While the rest of the league was copying his two-tight end offense, Belichick was steering his team toward a stout ground attack that has finished in the top 10 in back-to-back seasons.
Once defenses countered the trend toward pass-heavy offenses, the obvious answer on offense was a move toward power football, taking advantage of mismatches against softer nickel and dime defenses.
That dynamic was on display during Divisional Round Weekend, as no winning quarterback topped 230 passing yards.
Pete Carroll and Jim Harbaugh have built the Seahawks and 49ers on physical, ball-control offenses and smashmouth defenses. Peyton Manning and Tom Brady are two of the rare quarterbacks savvy enough to check to the run at the line of the scrimmage when the advantage is there to exploit.
The NFL might be a passing league in the Indian Summer regular seasons, but it's a different game outdoors in January.
It's only fitting that the four teams with a shot at the first cold-weather Super Bowl churned out an average of 167 rushing yards in their divisional round conquests.
Here's what else we learned in Sunday's games:
1. From the "it's never too old to teach an old dog new tricks" department: John Fox placed the ball in Manning's hands late in the key moments rather than nodding to a faint notion of "playing by the book" and running his tailback into the pile as a fruitless clock-burning exercise. True football epiphany or not, it's a promising sign for the Broncos going forward.
2. Another promising sign: Denver's beleaguered defense has held four of its past five opponents below 260 total yards of offense. That will be put to a severe test against the Patriots' steam-rolling ground attack.
4. Harbaugh is the first coach since the 1970 merger to lead his team to the conference championship in his first three seasons. He and his coaching staff are arguably the NFL's most brilliant at game-planning and adjusting.
5. Harbaugh's Sunday fate turned on another standout postseason performance from Anquan Boldin, who pulled down receptions of 12, 14, 15, 16 and 45 yards as the 49ers pulled away on a pair of scoring drives leading into and coming out of halftime. If Richard Sherman shadows Michael Crabtree next week, it will be a challenge to shut down Boldin and Vernon Davis.
6. Having won eight straight -- including road victories in Green Bay and Carolina -- the 49ers are the hottest and most complete team left in the postseason pool. This will be a stiff test for Seattle's extraordinary home-field advantage and historically great pass defense, as San Francisco is a much tougher out now than they were in their last trip to CenturyLink Field.
9. It's back to the drawing board for the Panthers and Chargers.
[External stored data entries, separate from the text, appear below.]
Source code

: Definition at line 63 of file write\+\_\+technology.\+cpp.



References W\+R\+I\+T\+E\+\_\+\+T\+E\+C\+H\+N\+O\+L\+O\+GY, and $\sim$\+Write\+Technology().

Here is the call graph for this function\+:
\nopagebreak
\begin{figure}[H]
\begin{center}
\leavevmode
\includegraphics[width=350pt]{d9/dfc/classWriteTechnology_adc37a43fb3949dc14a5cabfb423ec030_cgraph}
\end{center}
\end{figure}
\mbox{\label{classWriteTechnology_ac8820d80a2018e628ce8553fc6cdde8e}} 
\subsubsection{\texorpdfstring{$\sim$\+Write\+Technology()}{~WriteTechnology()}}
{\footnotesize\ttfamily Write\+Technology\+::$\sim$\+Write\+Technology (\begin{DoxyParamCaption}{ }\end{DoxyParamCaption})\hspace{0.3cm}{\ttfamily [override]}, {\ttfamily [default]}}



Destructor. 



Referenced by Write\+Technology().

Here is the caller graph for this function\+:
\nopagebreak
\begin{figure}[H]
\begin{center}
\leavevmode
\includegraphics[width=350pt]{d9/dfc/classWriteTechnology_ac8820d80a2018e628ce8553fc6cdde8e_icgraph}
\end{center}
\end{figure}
With Steve Smith entering his mid-30s, Carolina desperately needs a downfield playmaker at wide receiver. They were one of just three teams that managed to top 275 passing yards in a game only once all season. As we saw again on Sunday, the secondary is exposed when the front seven is unable to muster a consistent pass rush. There's a need for a big, physical cornerback as well as a safety.
10. The Chargers had the fewest three-and-outs in the NFL this season. Now that Keenan Allen is emerging as a viable No. 1 receiver and Ladarius Green's role is expanding, the only major need on offense is up front. The defense desperately needs playmakers -- specifically pass rushers and cornerbacks.